Please print every record below exactly as written, leaving out the pictures.

[Document images with source code]
****
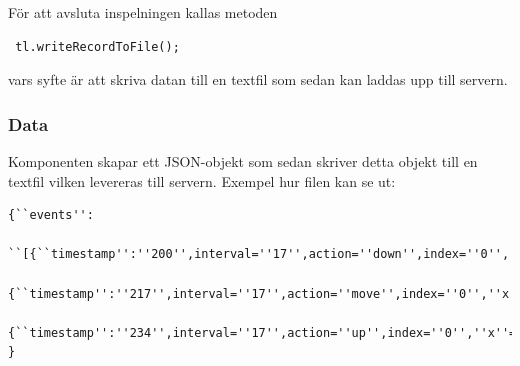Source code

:  För att avsluta inspelningen kallas metoden
 \begin{verbatim}
 tl.writeRecordToFile();
 \end{verbatim}
 vars syfte är att skriva datan till en textfil som sedan kan laddas upp till servern.
\subsubsection{Data}
Komponenten skapar ett JSON-objekt som sedan skriver detta objekt till en textfil vilken levereras till servern. Exempel hur filen kan se ut:
\begin{verbatim}
{``events'':
	``[{``timestamp'':''200'',interval=''17'',action=''down'',index=''0'',''x''=''310'',y=''670''},
	     {``timestamp'':''217'',interval=''17'',action=''move'',index=''0'',''x''=''320'',y=''680''},
	     {``timestamp'':''234'',interval=''17'',action=''up'',index=''0'',''x''=''330'',y=''700''}]''
}
\end{verbatim}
****
» **Result of this exercise**:
Source code

:  För att avsluta inspelningen kallas metoden
 \begin{verbatim}
 tl.writeRecordToFile();
 \end{verbatim}
 vars syfte är att skriva datan till en textfil som sedan kan laddas upp till servern.
\subsubsection{Data}
Komponenten skapar ett JSON-objekt som sedan skriver detta objekt till en textfil vilken levereras till servern. Exempel hur filen kan se ut:
\begin{verbatim}
{``events'':
	``[{``timestamp'':''200'',interval=''17'',action=''down'',index=''0'',''x''=''310'',y=''670''},
	     {``timestamp'':''217'',interval=''17'',action=''move'',index=''0'',''x''=''320'',y=''680''},
	     {``timestamp'':''234'',interval=''17'',action=''up'',index=''0'',''x''=''330'',y=''700''}]''
}
\end{verbatim}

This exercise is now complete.